SAN FRANCISCO—Researchers at Stanford University have developed a lithium-ion battery that cycles on and off based on temperature to prevent battery fires.
Traditional lithium-ion batteries can overheat if punctured or shorted, and can catch fire or explode at about 300 degrees Fahrenheit. Techniques such as adding flame retardants to an electrolyte make the battery nonfunctional and, thus, don't truly solve a problem, said Stanford engineer Yi Cui.
To solve this issue, Cui, chemical engineering professor Zhenan Bao, and postdoctoral scholar Zheng Chen turned to nanotechnology and a wearable body temperature monitor recently invented by Bao. The sensor is made of a plastic material and is embedded with tiny particles of nickel that have nanoscale spikes protruding from their surface. For use in batteries, researchers coated the spiky nickel particles with graphene, an atom-thick layer of carbon, and embedded the particles in a thin film of elastic polyethylene.
"We attached the polyethylene film to one of the battery electrodes so that an electric current could flow through it," Chen, the lead author of the study, said in a release. "To conduct electricity, the spiky particles have to physically touch one another. But during thermal expansion, polyethylene stretches. That causes the particles to spread apart, making the film non-conductive so that electricity can no longer flow through the battery."
Nanoparticles of graphene-coated nickel. (Source: Stanford/Image: postdoctoral scholar Zheng Chen)
Above 160 F, the polyethylene film expands, causing the spiky particles to separate and the battery to shut down.
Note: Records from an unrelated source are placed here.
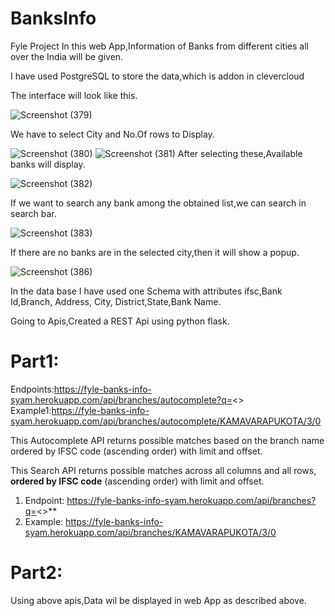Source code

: # BanksInfo
Fyle Project
In this web App,Information of Banks from different cities all over the India will be given.

I have used PostgreSQL to store the data,which is addon in clevercloud 

The interface will look like this.

![Screenshot (379)](https://user-images.githubusercontent.com/56387441/121138175-1250e980-c855-11eb-947a-3a8bf43f23d1.png)




We have to select City and No.Of rows to Display.

![Screenshot (380)](https://user-images.githubusercontent.com/56387441/121138189-15e47080-c855-11eb-894a-948695d0c6b5.png)
![Screenshot (381)](https://user-images.githubusercontent.com/56387441/121138216-1bda5180-c855-11eb-89bd-48e6fc51cf35.png)
After selecting these,Available banks will display.

![Screenshot (382)](https://user-images.githubusercontent.com/56387441/121138227-1da41500-c855-11eb-9d24-3792777b0292.png)

If we want to search any bank among the obtained list,we can search in search bar.


![Screenshot (383)](https://user-images.githubusercontent.com/56387441/121138255-21379c00-c855-11eb-945b-56921d6dcfdc.png)

If there are no banks are in the selected city,then it will show  a popup.

![Screenshot (386)](https://user-images.githubusercontent.com/56387441/121140226-37def280-c857-11eb-9d86-ffd189f51f7f.png)

In the data base I have used one Schema with attributes ifsc,Bank Id,Branch,	Address,	City,	District,State,Bank Name.

Going to Apis,Created a REST Api using python flask.

# Part1:

Endpoints:https://fyle-banks-info-syam.herokuapp.com/api/branches/autocomplete?q=<>
Example1:https://fyle-banks-info-syam.herokuapp.com/api/branches/autocomplete/KAMAVARAPUKOTA/3/0

This Autocomplete API returns possible matches based on the branch name ordered by IFSC code (ascending order) with limit and offset.


This Search API returns possible matches across all columns and all rows, **ordered by IFSC code** (ascending order) with limit and offset.

1. Endpoint: https://fyle-banks-info-syam.herokuapp.com/api/branches?q=<>**
2. Example: https://fyle-banks-info-syam.herokuapp.com/api/branches/KAMAVARAPUKOTA/3/0

# Part2:
Using above apis,Data wil be displayed in web App as described above.

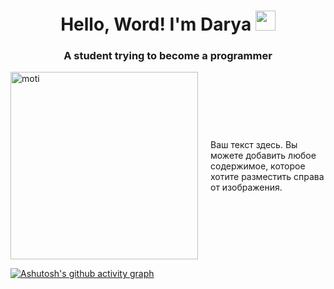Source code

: <h1 align="center">Hello, Word! I'm Darya <img src="https://github.com/blackcater/blackcater/raw/main/images/Hi.gif" height="32"/></h1>
<h3 align="center">A student trying to become a programmer</h3>

<div style="display: flex; align-items: center;">
    <img src="https://i.pinimg.com/736x/15/34/88/153488ba983467042f02a0e7d530e2a0.jpg" alt="moti" width="300" style="margin-right: 20px;">
    <div>
        <p>Ваш текст здесь. Вы можете добавить любое содержимое, которое хотите разместить справа от изображения.</p>
    </div>
</div>

[![Ashutosh's github activity graph](https://activity-graph.herokuapp.com/graph?username=dex1fy)](https://github.com/dex1fy/github-readme-activity-graph)
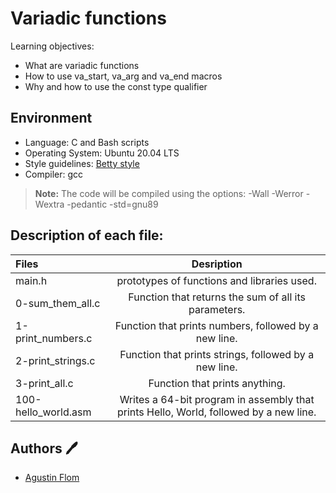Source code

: # Variadic functions

Learning objectives:

* What are variadic functions
* How to use va_start, va_arg and va_end macros
* Why and how to use the const type qualifier

## Environment

* Language: C and Bash scripts
* Operating System: Ubuntu 20.04 LTS
* Style guidelines: [Betty style](https://github.com/holbertonschool/Betty/wiki)
* Compiler: gcc 
 > **Note:** The code will be compiled using the options: -Wall -Werror -Wextra -pedantic -std=gnu89

## Description of each file:

 | Files          |Desription
 |:----------------|:-------------------------------:|
 |main.h | prototypes of functions and libraries used.
 |0-sum_them_all.c |Function that returns the sum of all its parameters.
 |1-print_numbers.c |Function that prints numbers, followed by a new line.
 |2-print_strings.c |Function that prints strings, followed by a new line.
 |3-print_all.c |Function that prints anything.
 |100-hello_world.asm |Writes a 64-bit program in assembly that prints Hello, World, followed by a new line.

## Authors :pen:

 * [Agustin Flom](https://www.linkedin.com/in/agustin-f/)
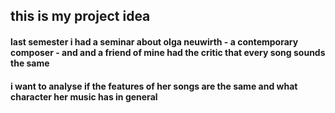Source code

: ## this is my project idea
#### last semester i had a seminar about olga neuwirth - a contemporary composer - and and a friend of mine had the critic that every song sounds the same
#### i want to analyse if the features of her songs are the same and what character her music has in general

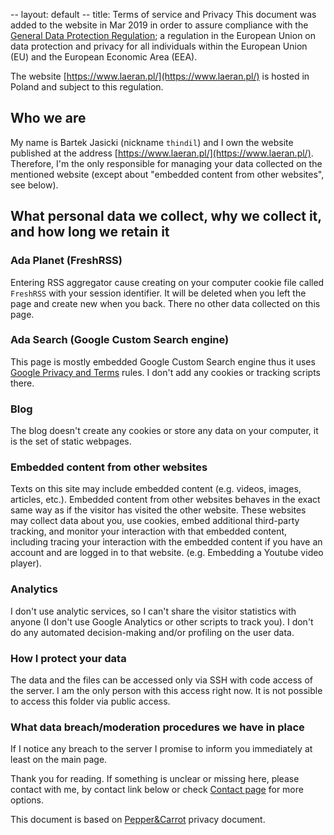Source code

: -- layout: default
-- title: Terms of service and Privacy
This document was added to the website in Mar 2019 in order to assure compliance with the [General Data Protection Regulation](https://en.wikipedia.org/wiki/General_Data_Protection_Regulation); a regulation in the European Union on data protection and privacy for all individuals within the European Union (EU) and the European Economic Area (EEA).

The website [https://www.laeran.pl/](https://www.laeran.pl/) is hosted in Poland and subject to this regulation.

## Who we are

My name is Bartek Jasicki (nickname `thindil`) and I own the website published at the address [https://www.laeran.pl/](https://www.laeran.pl/). Therefore, I'm the only responsible for managing your data collected on the mentioned website (except about "embedded content from other websites", see below).

## What personal data we collect, why we collect it, and how long we retain it

### Ada Planet (FreshRSS)

Entering RSS aggregator cause creating on your computer cookie file called `FreshRSS` with your session identifier. It will be deleted when you left the page and create new when you back. There no other data collected on this page.

### Ada Search (Google Custom Search engine)

This page is mostly embedded Google Custom Search engine thus it uses [Google Privacy and Terms](https://policies.google.com/privacy) rules. I don't add any cookies or tracking scripts there.

### Blog

The blog doesn't create any cookies or store any data on your computer, it is the set of static webpages.

### Embedded content from other websites

Texts on this site may include embedded content (e.g. videos, images, articles, etc.). Embedded content from other websites behaves in the exact same way as if the visitor has visited the other website. These websites may collect data about you, use cookies, embed additional third-party tracking, and monitor your interaction with that embedded content, including tracing your interaction with the embedded content if you have an account and are logged in to that website. (e.g. Embedding a Youtube video player).

### Analytics

I don't use analytic services, so I can't share the visitor statistics with anyone (I don't use Google Analytics or other scripts to track you). I don't do any automated decision-making and/or profiling on the user data.

### How I protect your data

The data and the files can be accessed only via SSH with code access of the server. I am the only person with this access right now. It is not possible to access this folder via public access.

### What data breach/moderation procedures we have in place

If I notice any breach to the server I promise to inform you immediately at least on the main page.

Thank you for reading. If something is unclear or missing here, please contact with me, by contact link below or check [Contact page](contact.html) for more options.

This document is based on [Pepper&Carrot](https://www.peppercarrot.com/) privacy document.
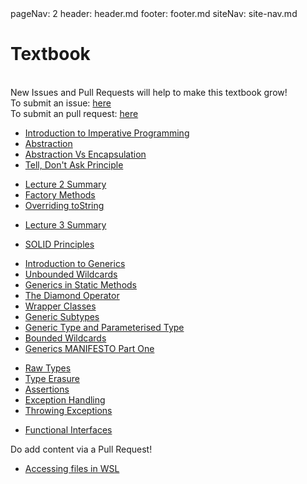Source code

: <frontmatter>
  pageNav: 2
  header: header.md
  footer: footer.md
  siteNav: site-nav.md
</frontmatter>

<br> 

# Textbook

<br>

<box type="warning">
    New Issues and Pull Requests will help to make this textbook grow! <br />
    To submit an issue: <a href="https://github.com/nus-cs2030/1920-s2/issues" target="_blank">here</a>  <br />
    To submit an pull request: <a href="https://github.com/nus-cs2030/1920-s2/pulls" target="_blank">here</a>  <br />
</box>

<panel header="## **Lecture 1**" no-close>

* [Introduction to Imperative Programming](lecture01/imperativeProgramming/imperativeProgramming.html) 
* [Abstraction](lecture01/abstraction/abstraction.html) 
* [Abstraction Vs Encapsulation](lecture01/abstractionVsEncapsulation/abstractionVsEncapsulation.html)
* [Tell, Don't Ask Principle](lecture01/tellDontAsk/tellDontAsk.html)

</panel>

<panel header="## **Lecture 2**" no-close>

* [Lecture 2 Summary](lecture02/summary/chapter-summary.html) 
* [Factory Methods](lecture02/factoryMethods/factoryMethods.html) 
* [Overriding toString](lecture02/overrideToString/overrideToString.html)

</panel>

<panel header="## **Lecture 3**" no-close>

* [Lecture 3 Summary](lecture03/summary/chapter-summary.html) 

</panel>

<panel header="## **Lecture 4**" no-close>

* [SOLID Principles](lecture04/solidprinciples/solidprinciples.html)

</panel>

<panel header="## **Lecture 5**" no-close>

* [Introduction to Generics](lecture05/generics/generics.html)
* [Unbounded Wildcards](lecture05/unboundWildcards/unboundWildcards.html)
* [Generics in Static Methods](lecture05/staticGenerics/staticGenerics.html)
* [The Diamond Operator](lecture05/theDiamond/theDiamond.html)
* [Wrapper Classes](lecture05/wrapperClass/wrapperClass.html)
* [Generic Subtypes](lecture05/genericSubtypes/genericSubtypes.html)
* [Generic Type and Parameterised Type](lecture05/GenericAndParameterisdType/GenericAndParameterisedType.html)
* [Bounded Wildcards](lecture05/boundedWildcards/bounedWildcards.html)
* [Generics MANIFESTO Part One](lecture05/genericsManifestoPartOne/index.html)

</panel>

<panel header="## **Lecture 6**" no-close>
  
* [Raw Types](lecture06/rawTypes/rawTypes.html)
* [Type Erasure](lecture05/typeErasure/typeErasure.html)
* [Assertions](lecture06/errorHandling/assertions.html)
* [Exception Handling](lecture06/errorHandling/errorHandling.html)
* [Throwing Exceptions](lecture06/errorHandling/throwingExceptions.html)

</panel>

<panel header="## **Lecture 7**" no-close>
  
* [Functional Interfaces](lecture07/functionalInterfaces/functionalInterfaces.html)

</panel>

<panel header="## **Lecture 8**" no-close>

Do add content via a Pull Request!

</panel>

<panel header="## **Supplemental Readings**" no-close>

* [Accessing files in WSL](misc/filesWSL/filesWSL.html)

</panel>

<panel header="More Lectures to be added..." no-close>

</panel>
When the temperature drops to 160 F, the polyethylene shrunk, the particles came back into contact, and the battery started generating electricity again. Bao said they can tune the temperature based on the number of nickle particles and the type of polymer.
Researchers repeatedly applied heat to the battery with a hot-air gun to test stability. Each time, the battery shut down when it got too hot and quickly resumed operating when the temperature cooled.
The research was supported by the SLAC National Accelerator Laboratory and the Precourt Institute for Energy at Stanford. The battery study is published in the Jan. 11 issue of the journal Nature Energy.